Plotting confidence intervals for Maximum Likelihood Estimate

Asked 30/1, 2014 at 10:9 Answered 1/2, 2014 at 19:37

python numpy statistics scipy statsmodels

I am trying to write code to produce confidence intervals for the number of different books in a library (as well as produce an informative plot).

My cousin is at elementary school and every week is given a book by his teacher. He then reads it and returns it in time to get another one the next week. After a while we started noticing that he was getting books he had read before and this became gradually more common over time.

Say the true number of books in the library is N and the teacher picks one uniformly at random (with replacement) to give to you each week. If at week t the number of occasions on which you have received a book you have read is x, then I can produce a maximum likelihood estimate for the number of books in the library following https://math.stackexchange.com/questions/615464/how-many-books-are-in-a-library .

Example: Consider a library with five books A, B, C, D, and E. If you receive books [A, B, A, C, B, B, D] in seven successive weeks, then the value for x (the number of duplicates) will be [0, 0, 1, 1, 2, 3, 3] after each of those weeks, meaning after seven weeks, you have received a book you have already read on three occasions.

To visualise the likelihood function (assuming I have understood what one is correctly) I have written the following code which I believe plots the likelihood function.
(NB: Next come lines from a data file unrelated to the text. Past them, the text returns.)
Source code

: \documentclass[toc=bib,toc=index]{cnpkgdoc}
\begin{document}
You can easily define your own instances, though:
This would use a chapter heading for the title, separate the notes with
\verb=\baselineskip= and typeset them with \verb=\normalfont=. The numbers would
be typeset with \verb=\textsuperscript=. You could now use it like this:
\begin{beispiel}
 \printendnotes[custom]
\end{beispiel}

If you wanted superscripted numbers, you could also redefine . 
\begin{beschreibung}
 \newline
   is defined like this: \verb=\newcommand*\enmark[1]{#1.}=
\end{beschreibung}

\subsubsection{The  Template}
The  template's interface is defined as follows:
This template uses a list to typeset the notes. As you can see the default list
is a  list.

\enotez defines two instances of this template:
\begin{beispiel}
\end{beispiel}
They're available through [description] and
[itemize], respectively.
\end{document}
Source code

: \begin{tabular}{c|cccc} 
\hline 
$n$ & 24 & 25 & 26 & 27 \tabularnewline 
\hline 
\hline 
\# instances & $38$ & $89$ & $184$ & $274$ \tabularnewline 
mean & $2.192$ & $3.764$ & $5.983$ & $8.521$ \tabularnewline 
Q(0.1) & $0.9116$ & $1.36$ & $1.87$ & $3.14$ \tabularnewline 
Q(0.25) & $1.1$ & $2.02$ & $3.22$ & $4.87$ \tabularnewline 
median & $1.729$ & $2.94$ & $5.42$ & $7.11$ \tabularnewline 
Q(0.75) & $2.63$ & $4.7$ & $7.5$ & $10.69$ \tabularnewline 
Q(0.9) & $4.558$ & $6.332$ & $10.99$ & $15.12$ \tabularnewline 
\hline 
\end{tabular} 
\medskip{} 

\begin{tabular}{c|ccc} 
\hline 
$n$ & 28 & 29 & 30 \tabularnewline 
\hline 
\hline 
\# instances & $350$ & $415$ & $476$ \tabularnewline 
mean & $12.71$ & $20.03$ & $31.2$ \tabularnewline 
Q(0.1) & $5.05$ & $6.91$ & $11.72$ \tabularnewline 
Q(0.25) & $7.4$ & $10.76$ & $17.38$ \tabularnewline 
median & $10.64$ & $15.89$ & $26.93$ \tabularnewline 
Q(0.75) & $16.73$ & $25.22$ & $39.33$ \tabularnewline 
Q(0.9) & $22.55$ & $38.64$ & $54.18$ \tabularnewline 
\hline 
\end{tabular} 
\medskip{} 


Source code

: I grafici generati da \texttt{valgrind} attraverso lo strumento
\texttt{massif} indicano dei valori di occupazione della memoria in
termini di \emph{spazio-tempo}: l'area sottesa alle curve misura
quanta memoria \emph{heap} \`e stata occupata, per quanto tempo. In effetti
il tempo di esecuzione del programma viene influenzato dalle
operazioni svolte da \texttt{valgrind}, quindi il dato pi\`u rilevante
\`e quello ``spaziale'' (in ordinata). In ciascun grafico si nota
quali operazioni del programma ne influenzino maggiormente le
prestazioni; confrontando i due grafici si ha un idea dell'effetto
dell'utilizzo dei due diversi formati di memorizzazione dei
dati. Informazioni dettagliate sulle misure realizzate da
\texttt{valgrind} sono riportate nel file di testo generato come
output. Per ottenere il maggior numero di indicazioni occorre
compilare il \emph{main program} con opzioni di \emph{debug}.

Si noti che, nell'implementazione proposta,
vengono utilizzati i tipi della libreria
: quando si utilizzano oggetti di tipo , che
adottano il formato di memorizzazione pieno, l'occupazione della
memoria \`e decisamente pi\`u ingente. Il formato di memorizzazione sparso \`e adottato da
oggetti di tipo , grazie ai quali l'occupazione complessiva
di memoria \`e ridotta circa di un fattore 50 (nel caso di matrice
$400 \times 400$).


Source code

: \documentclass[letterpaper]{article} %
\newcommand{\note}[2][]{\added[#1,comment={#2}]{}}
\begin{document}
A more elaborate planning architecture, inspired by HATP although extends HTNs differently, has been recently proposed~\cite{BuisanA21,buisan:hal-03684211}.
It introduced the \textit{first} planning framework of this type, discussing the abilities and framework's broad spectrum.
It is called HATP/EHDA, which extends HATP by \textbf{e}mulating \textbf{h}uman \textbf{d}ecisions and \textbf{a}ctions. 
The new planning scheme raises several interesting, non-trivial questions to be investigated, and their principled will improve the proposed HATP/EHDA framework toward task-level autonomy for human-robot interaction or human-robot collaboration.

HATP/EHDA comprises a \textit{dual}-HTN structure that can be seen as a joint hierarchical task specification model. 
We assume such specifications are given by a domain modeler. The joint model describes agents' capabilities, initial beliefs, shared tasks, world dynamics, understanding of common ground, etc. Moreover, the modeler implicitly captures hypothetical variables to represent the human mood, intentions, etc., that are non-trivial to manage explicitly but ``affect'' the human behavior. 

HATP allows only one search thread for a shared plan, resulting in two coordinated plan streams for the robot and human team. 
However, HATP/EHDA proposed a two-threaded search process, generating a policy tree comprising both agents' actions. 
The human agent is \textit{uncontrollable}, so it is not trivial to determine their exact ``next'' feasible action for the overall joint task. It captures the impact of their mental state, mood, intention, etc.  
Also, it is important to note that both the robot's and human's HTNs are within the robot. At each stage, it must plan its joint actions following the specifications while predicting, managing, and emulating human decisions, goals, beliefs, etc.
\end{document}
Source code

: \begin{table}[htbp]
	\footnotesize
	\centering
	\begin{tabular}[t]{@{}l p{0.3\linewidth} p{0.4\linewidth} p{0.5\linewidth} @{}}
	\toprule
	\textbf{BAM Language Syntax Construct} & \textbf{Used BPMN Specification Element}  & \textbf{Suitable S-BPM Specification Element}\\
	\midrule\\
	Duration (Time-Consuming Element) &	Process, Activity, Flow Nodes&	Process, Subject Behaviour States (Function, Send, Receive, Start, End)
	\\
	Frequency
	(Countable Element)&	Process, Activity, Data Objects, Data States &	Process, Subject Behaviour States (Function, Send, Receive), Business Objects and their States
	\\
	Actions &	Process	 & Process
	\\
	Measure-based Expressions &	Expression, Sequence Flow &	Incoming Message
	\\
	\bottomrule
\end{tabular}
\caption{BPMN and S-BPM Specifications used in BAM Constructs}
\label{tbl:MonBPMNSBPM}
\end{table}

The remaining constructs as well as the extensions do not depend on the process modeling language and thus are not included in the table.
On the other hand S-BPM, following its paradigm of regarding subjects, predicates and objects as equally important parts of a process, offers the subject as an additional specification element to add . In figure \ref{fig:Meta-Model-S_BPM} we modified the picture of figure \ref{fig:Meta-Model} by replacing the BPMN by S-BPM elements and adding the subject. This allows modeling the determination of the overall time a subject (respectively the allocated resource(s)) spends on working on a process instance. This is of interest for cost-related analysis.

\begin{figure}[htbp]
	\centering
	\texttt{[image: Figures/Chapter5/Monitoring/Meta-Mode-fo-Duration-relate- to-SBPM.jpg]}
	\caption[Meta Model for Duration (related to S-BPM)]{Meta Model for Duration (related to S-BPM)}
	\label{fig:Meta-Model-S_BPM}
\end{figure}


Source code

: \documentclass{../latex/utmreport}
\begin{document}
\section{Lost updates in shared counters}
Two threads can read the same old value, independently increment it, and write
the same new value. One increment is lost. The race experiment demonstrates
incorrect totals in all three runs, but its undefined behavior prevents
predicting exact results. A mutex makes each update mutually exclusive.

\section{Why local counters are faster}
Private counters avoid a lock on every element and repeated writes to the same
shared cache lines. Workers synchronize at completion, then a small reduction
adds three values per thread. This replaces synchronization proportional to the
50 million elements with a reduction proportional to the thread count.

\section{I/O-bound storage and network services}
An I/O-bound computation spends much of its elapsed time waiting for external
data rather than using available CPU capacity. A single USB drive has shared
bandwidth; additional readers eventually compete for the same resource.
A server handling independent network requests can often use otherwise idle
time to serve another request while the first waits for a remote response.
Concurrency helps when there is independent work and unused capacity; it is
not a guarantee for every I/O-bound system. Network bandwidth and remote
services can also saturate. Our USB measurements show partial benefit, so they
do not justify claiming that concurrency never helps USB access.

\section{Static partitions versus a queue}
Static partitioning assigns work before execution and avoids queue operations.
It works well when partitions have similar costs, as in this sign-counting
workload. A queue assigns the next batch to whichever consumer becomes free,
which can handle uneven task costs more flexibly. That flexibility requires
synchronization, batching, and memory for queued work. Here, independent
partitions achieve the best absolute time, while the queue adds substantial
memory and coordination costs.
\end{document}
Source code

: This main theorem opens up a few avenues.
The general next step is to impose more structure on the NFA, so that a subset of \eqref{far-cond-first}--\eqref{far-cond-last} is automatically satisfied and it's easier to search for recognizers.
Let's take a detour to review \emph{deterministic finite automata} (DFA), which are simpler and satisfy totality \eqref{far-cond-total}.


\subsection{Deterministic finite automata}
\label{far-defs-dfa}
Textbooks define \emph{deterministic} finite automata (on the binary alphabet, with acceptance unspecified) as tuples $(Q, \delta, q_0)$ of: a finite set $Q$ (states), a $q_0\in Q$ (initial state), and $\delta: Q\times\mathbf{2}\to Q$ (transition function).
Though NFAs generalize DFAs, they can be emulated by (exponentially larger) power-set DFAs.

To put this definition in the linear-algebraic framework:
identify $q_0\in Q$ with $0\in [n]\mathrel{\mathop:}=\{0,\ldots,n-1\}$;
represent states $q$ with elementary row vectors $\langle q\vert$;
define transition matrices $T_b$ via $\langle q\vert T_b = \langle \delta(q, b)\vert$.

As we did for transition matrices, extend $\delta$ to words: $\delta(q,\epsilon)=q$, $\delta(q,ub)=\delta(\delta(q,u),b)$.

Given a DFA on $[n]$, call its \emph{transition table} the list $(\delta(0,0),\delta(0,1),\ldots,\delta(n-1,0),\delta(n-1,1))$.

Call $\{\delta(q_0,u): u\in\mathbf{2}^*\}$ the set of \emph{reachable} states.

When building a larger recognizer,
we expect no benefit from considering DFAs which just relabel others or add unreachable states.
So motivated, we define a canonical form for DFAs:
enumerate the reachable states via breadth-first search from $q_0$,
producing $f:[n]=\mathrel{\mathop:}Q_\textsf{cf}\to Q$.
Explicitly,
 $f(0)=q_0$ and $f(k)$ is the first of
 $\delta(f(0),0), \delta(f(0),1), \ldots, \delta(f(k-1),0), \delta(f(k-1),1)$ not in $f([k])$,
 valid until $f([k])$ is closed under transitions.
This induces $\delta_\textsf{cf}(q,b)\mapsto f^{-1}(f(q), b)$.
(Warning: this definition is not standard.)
The maximum is around 135 which is indeed the maximum likelihood estimate according to the MSE link above.

from __future__ import division
import random
import matplotlib.pyplot as plt
import numpy as np

#N is the true number of books. t is the number of weeks.unk is the true number of repeats found 
t = 30
unk = 3
def numberrepeats(N, t):
    return t - len(set([random.randint(0,N) for i in xrange(t)]))

iters = 1000
ydata = []
for N in xrange(10,500):
    sampledunk = [numberrepeats(N,t) for i in xrange(iters)].count(unk)
    ydata.append(sampledunk/iters)

print "MLE is", np.argmax(ydata)
xdata = range(10, 500)
print len(xdata), len(ydata)
plt.plot(xdata,ydata)
plt.show()

The output looks like

enter image description here

My questions are these:

Is there an easy way to get a 95% confidence interval and plot it on the diagram?
How can you superimpose a smoothed curve over the plot?
Is there a better way my code should have been written? It isn't very elegant and is also quite slow.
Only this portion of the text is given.